Background: Whether the lifestyle is associated with the risk of psoriasis in the presence of different genetic risk levels remains unknown.
Objective: To examine the gene-behavior interaction in association with incident psoriasis.
Methods: This study is based on the data from the UK Biobank, which recruited 500,000 participants. Genetic risk was categorized into low, intermediate, and high groups. The lifestyle score comprised the body mass index, smoking, physical activity, and diet and was also categorized into the ideal, intermediate, and poor groups. Within each genetic risk group, the risks of incident psoriasis associated with each lifestyle level were investigated and compared with the low genetic risk and ideal lifestyle group.

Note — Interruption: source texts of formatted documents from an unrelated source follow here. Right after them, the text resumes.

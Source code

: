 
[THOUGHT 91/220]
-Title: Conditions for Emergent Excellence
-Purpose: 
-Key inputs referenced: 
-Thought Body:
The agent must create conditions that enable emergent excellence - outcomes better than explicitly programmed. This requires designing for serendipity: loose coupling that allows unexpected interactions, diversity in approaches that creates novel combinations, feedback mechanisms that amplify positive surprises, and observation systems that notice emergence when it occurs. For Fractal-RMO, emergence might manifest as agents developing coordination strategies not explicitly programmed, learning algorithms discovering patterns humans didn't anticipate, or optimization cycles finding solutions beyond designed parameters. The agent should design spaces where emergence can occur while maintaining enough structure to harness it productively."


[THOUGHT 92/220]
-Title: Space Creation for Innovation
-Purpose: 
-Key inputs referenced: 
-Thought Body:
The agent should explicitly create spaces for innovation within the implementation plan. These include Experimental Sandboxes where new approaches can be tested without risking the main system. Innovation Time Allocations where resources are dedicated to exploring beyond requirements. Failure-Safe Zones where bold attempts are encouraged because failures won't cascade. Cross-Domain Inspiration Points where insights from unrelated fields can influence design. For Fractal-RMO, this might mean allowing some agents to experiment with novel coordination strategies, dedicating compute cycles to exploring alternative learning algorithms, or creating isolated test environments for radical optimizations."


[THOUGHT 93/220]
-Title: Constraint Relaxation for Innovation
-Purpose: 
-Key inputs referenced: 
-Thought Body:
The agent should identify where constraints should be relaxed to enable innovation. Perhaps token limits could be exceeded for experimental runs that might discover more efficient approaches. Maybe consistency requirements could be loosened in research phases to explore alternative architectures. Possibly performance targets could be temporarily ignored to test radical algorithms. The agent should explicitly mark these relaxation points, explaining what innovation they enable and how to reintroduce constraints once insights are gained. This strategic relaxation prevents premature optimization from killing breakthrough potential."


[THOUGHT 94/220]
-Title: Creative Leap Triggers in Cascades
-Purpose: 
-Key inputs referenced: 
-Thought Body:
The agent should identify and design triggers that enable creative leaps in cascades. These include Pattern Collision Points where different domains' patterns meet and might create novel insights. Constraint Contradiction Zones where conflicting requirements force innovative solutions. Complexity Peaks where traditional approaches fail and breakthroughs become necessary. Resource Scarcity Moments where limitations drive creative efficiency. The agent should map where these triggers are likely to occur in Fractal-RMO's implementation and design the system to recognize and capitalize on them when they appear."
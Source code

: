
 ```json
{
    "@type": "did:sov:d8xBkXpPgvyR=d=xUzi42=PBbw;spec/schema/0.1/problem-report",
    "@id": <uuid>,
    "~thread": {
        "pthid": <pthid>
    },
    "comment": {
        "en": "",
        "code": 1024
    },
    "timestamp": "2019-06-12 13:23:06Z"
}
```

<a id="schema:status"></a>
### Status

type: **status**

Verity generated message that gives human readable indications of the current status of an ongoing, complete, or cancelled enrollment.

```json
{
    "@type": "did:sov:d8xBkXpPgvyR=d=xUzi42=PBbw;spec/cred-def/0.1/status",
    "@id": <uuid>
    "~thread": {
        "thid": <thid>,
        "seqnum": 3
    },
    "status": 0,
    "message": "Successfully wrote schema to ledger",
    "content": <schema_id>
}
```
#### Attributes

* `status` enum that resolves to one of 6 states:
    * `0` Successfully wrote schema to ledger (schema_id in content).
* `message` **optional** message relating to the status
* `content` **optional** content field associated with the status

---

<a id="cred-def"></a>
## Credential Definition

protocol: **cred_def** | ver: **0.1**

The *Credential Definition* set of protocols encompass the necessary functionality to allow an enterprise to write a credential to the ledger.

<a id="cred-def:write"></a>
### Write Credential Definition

Results: Compared with the low genetic risk and ideal lifestyle group, the poor lifestyle and high genetic risk group was associated with a hazard ratio of up to 4.625 (95% confidence interval [CI], 2.920-7.348) for psoriasis. There was no interaction between genetic risk and lifestyle. The population attributable fractions of lifestyle and genetic risk were 32.2% (95% CI, 25.1%-38.6%) and 13.0% (95% CI, 3.2%-21.8%), respectively.
Limitations: No verification in other independently ascertained populations.
Conclusion: Lifestyle factors are predictive of the risk of incident psoriasis independent of genetic risk, and the relative impact of lifestyle factors was greater than that of genetic risk.
Keywords: genetic risk; interactions; lifestyle; psoriasis.